# What you will do
Of the entries below, copy only those lines that contain the word "operatorname".

# Stored data entries
=== Begin Enclosure ===
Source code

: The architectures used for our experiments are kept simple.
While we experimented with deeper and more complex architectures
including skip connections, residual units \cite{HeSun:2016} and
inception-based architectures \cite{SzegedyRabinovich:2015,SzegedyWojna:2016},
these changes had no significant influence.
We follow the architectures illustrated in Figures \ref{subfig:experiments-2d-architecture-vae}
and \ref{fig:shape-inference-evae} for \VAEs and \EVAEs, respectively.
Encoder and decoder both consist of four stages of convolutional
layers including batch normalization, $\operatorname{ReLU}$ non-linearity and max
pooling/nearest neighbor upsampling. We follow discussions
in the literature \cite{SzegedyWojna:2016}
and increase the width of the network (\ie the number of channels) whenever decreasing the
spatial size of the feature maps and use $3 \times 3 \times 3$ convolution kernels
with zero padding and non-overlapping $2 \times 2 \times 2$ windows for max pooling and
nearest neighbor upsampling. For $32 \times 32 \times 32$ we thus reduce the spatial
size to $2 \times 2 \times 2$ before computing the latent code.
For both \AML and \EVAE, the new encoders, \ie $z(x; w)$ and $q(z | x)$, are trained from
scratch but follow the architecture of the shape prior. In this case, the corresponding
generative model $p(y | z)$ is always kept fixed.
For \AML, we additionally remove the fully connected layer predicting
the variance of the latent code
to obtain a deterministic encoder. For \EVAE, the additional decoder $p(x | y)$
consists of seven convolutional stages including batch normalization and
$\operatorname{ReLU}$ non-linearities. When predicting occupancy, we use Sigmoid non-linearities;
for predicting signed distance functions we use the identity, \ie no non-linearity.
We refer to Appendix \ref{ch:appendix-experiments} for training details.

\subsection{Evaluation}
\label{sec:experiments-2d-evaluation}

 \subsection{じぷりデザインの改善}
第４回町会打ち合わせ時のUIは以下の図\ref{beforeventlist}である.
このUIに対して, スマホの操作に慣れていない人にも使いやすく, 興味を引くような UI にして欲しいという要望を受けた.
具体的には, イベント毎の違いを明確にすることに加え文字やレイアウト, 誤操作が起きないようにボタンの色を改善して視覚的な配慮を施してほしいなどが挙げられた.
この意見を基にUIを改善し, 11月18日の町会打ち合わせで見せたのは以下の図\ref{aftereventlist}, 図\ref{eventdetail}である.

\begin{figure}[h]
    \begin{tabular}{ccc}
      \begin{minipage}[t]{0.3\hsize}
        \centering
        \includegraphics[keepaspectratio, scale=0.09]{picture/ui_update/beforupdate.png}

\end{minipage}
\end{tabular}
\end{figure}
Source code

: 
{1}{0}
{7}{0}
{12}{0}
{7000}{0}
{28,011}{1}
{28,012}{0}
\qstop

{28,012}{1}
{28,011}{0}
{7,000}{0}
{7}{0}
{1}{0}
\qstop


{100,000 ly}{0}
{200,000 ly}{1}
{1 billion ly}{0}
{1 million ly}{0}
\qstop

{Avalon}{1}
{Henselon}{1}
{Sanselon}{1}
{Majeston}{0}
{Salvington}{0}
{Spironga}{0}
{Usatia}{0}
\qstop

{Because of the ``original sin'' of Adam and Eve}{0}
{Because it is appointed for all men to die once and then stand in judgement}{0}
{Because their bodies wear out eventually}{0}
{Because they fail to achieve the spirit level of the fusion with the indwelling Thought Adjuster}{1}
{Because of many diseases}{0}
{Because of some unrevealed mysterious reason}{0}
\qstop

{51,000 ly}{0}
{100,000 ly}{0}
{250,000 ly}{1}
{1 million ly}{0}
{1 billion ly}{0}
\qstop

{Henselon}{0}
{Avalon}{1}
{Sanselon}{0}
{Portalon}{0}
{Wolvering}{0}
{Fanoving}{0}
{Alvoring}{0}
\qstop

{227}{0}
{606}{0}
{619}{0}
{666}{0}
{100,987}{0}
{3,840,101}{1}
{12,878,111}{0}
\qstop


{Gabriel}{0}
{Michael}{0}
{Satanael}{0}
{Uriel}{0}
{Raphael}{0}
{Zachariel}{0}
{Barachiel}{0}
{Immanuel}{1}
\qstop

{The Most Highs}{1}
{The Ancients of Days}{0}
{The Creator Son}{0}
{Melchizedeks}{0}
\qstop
=== End Enclosure ===
# Finished task
layers including batch normalization, $\operatorname{ReLU}$ non-linearity and max
$\operatorname{ReLU}$ non-linearities. When predicting occupancy, we use Sigmoid non-linearities;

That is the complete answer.